Wat als melkveehouders en loonwerkers meer samenwerken? In Overijssel wordt dit werkelijkheid in het project ‘Lonend Werken’, waar de loonwerker nu ook de bodem van de melkveehouder beheert. In de praktijk betekent dit anders maaien, anders en minder kunstmest strooien en meer focus op de bodem. Dat levert positieve resultaten én een positieve samenwerking.
Het project is onderdeel van het Deltaplan Agrarisch Waterbeheer (DAW). Binnen het DAW werken boeren en tuinders aan schoon en voldoende water en een betere bodem. Het DAW is een initiatief van LTO Nederland. In dit programma nemen boeren en tuinders vrijwillig maatregelen op hun eigen bedrijf of doen mee in een project. Het project ‘Lonend Werken’ liep van 2019 tot 2022 en de hernieuwde samenwerking tussen boer en loonwerker levert heel wat op. Dit is te zien in de factsheet.
Het project ‘Lonend Werken’
In totaal doen er zes boeren mee en twee loonwerkbedrijven. De loonwerker krijgt meer verantwoordelijkheid over de ruwvoerwinning en grondbewerking bij de melkveehouder. De melkveehouder moet daarvoor vertrouwen hebben in het inzicht van en de samenwerking met de loonwerker.

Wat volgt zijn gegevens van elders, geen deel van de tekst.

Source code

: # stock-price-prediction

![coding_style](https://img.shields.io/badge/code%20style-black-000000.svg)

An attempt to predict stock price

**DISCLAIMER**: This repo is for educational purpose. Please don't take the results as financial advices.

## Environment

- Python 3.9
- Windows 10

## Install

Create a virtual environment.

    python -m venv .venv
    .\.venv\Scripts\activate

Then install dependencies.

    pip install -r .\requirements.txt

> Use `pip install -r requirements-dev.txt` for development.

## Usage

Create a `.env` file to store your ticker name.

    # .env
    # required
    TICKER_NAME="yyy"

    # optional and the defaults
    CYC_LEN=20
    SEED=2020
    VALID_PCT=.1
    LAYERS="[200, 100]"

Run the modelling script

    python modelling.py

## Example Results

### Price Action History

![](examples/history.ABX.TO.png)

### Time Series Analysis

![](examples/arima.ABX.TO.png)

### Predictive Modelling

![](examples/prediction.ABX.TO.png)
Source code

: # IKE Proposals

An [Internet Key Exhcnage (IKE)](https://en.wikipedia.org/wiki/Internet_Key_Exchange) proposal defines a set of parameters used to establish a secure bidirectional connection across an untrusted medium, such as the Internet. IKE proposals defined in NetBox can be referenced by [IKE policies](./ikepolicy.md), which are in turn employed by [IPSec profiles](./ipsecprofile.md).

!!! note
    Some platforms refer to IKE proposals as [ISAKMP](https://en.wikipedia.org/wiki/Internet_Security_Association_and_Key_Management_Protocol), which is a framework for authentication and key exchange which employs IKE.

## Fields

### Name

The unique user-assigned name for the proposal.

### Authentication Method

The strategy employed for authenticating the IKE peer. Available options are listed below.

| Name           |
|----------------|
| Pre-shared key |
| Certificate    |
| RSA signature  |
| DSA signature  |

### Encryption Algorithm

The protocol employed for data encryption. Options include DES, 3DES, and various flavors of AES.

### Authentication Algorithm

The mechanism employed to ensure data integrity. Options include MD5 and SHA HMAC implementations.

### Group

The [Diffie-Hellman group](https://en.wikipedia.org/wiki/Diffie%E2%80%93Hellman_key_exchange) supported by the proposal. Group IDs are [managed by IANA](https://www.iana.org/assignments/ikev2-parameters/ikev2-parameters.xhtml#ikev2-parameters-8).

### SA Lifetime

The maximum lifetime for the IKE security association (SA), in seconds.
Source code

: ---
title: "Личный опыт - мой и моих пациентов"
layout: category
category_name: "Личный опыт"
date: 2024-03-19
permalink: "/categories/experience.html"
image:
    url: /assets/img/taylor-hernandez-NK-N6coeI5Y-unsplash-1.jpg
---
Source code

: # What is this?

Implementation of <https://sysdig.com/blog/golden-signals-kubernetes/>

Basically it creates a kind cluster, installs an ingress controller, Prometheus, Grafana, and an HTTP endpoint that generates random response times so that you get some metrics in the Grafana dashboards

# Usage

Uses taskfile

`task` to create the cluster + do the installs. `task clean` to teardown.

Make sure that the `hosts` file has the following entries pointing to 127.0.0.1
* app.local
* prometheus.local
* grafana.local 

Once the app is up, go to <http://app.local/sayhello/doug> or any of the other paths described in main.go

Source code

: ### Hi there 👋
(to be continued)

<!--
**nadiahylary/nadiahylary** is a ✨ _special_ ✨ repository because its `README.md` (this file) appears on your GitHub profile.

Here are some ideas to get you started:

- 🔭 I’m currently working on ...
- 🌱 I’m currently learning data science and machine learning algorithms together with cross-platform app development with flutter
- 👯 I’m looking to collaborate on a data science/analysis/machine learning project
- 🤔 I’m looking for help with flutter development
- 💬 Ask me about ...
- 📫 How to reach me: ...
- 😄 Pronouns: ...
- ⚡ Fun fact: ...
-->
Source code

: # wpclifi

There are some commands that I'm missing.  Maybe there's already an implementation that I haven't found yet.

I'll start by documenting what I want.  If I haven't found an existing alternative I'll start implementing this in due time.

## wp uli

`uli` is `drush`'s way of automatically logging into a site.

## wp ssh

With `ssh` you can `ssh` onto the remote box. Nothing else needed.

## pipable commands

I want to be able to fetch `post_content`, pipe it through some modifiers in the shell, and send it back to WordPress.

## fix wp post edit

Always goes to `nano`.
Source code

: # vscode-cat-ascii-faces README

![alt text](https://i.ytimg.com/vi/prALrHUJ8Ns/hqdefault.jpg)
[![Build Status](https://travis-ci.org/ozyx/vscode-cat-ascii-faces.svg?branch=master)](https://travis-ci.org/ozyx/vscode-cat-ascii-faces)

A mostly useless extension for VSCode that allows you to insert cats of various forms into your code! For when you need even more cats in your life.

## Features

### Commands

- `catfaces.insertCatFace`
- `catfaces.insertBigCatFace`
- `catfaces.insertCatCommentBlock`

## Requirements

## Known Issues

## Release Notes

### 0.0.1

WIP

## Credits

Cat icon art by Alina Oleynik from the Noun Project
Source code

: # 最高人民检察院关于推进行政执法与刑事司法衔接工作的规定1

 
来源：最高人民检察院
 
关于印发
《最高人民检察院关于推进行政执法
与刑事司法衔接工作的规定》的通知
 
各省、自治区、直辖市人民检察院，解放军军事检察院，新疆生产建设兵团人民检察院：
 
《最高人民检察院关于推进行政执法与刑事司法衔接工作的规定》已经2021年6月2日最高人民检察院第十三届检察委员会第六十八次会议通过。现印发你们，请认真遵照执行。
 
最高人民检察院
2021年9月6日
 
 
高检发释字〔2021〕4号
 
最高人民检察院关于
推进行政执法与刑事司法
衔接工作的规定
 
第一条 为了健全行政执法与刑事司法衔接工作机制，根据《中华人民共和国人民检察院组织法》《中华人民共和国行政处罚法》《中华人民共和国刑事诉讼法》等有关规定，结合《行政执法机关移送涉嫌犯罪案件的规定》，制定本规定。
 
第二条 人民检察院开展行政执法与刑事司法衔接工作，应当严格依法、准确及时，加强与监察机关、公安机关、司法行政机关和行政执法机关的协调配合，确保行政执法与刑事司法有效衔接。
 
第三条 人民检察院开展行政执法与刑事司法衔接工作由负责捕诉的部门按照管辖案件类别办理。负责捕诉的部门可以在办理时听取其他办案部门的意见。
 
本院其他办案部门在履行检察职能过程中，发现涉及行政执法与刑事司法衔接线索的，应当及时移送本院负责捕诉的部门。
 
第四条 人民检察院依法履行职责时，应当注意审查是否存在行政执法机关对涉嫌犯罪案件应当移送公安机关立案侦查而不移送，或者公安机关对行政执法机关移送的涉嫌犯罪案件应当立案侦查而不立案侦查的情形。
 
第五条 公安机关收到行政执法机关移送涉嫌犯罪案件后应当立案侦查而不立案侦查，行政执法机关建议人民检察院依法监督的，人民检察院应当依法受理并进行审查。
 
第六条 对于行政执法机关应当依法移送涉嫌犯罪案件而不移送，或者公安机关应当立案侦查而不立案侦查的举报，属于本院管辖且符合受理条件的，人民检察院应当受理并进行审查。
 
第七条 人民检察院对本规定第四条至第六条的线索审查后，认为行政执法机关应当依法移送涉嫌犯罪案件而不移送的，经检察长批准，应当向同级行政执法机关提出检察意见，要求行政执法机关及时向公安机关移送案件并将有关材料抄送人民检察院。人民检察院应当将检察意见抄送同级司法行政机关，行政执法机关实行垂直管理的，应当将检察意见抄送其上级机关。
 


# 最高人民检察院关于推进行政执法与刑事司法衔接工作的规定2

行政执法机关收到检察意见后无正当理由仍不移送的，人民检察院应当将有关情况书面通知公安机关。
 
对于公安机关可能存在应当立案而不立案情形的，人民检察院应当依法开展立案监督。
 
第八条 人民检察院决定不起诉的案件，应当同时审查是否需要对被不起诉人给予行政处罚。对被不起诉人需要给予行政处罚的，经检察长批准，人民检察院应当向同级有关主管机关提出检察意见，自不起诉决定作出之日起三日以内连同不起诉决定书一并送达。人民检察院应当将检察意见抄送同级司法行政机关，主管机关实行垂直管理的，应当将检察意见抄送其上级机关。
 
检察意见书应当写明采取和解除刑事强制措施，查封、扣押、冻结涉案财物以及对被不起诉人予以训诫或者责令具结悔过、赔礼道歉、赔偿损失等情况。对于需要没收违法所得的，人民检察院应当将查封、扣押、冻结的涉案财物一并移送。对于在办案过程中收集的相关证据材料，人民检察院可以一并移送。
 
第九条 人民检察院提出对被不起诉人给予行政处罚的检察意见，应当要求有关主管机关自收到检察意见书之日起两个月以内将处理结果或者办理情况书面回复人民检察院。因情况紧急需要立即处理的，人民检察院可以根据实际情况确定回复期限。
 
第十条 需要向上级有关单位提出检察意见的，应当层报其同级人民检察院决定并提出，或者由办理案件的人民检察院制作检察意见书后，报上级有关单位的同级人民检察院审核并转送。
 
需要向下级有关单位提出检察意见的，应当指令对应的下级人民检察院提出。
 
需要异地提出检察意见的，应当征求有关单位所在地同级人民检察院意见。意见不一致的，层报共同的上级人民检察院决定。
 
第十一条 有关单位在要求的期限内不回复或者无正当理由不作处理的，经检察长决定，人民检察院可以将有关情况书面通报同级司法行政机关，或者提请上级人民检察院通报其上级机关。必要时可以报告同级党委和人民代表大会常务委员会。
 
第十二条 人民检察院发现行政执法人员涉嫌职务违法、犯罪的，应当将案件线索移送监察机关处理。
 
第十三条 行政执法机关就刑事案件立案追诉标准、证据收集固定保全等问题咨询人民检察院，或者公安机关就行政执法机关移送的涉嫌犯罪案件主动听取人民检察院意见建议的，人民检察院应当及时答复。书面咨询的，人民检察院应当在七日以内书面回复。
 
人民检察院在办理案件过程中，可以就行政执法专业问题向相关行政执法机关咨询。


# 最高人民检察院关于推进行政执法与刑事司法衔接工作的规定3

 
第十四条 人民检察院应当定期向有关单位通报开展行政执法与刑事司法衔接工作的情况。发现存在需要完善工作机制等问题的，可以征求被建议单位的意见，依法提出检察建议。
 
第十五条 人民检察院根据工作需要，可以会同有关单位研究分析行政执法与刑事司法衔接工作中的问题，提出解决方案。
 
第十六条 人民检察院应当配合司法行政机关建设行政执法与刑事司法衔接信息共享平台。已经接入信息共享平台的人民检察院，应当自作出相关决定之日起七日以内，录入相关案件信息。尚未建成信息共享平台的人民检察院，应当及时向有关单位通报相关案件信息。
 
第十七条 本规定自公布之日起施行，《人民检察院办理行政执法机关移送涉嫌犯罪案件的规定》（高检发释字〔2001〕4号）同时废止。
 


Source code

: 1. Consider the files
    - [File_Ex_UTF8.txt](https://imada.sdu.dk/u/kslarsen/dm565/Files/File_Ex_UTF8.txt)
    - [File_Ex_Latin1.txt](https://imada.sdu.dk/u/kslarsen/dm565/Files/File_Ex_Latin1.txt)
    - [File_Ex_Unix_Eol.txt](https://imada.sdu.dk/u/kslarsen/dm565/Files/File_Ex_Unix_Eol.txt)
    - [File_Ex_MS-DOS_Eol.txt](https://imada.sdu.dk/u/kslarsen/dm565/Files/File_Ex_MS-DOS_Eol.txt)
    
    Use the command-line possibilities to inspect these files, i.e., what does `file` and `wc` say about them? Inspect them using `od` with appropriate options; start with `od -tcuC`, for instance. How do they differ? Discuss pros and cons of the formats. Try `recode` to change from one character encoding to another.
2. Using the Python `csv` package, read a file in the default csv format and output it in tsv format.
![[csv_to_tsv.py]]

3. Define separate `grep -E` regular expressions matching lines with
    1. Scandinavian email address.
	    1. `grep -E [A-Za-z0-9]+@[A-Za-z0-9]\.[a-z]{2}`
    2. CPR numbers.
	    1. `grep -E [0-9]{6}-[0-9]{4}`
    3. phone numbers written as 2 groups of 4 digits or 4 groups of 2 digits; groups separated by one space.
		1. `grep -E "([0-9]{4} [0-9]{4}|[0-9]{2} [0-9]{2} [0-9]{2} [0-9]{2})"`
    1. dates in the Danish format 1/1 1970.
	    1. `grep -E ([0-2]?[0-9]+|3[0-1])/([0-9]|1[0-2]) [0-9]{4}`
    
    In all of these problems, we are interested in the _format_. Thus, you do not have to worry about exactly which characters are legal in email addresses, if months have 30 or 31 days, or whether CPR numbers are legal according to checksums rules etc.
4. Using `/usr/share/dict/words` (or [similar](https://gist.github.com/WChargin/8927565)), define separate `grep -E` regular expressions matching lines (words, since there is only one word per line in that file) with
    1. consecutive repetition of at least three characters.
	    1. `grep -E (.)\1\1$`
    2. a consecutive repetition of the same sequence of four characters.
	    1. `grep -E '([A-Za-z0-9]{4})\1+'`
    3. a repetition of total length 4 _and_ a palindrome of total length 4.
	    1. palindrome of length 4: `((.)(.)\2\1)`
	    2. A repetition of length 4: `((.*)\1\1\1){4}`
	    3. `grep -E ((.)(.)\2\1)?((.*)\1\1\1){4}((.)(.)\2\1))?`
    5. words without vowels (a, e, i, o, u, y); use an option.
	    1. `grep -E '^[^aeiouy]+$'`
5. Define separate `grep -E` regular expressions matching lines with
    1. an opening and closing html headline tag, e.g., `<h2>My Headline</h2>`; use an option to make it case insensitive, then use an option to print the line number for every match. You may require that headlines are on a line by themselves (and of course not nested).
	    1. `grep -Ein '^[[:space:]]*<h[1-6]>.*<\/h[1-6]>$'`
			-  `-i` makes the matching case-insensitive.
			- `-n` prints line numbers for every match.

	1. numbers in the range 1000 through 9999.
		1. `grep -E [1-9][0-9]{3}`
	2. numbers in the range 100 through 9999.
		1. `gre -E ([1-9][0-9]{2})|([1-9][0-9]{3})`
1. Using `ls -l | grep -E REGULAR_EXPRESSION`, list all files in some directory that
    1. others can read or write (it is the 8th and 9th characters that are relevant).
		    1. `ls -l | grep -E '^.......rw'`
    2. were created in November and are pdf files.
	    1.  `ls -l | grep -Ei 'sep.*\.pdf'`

Melkveehouder Hans van Eerde uit Witharen licht dit toe: “Lonend Werken draaide om de samenwerking tussen veehouder en loonwerker en dat betekende mijn ruwvoerwinning uit handen geven. Of op handen zitten wanneer de boeren in de buurt gingen maaien en wij het gras nog even lieten staan. Het heeft geleid tot een dikkere en grotere snede met meer ton droge stof.”
Resultaten project ‘Lonend Werken’
• 2019 – 2022
• 6 boeren en 2 loonwerkers
• 8% minder ammoniakemissie
• Toename melkproductie per bedrijf
• 8% lager Re-gehalte in het rantsoen
• 11% minder broeikasgasemissie door daling van aanvoer krachtvoer en kunstmest
• 37% minder kunstmest-N op grasland
De ervaringen van loonwerkers en melkveehouders
De melkveehouders en loonwerkers zijn positief over de hernieuwde samenwerking. Zo vertelt loonwerker Harry Koonstra uit Vinkenbuurt: “Ik kan met zekerheid zeggen dat de bodem bij de deelnemende boeren verbeterd is. Een betere capillaire werking bijvoorbeeld waardoor de grond bestand is tegen te veel en te weinig vocht.”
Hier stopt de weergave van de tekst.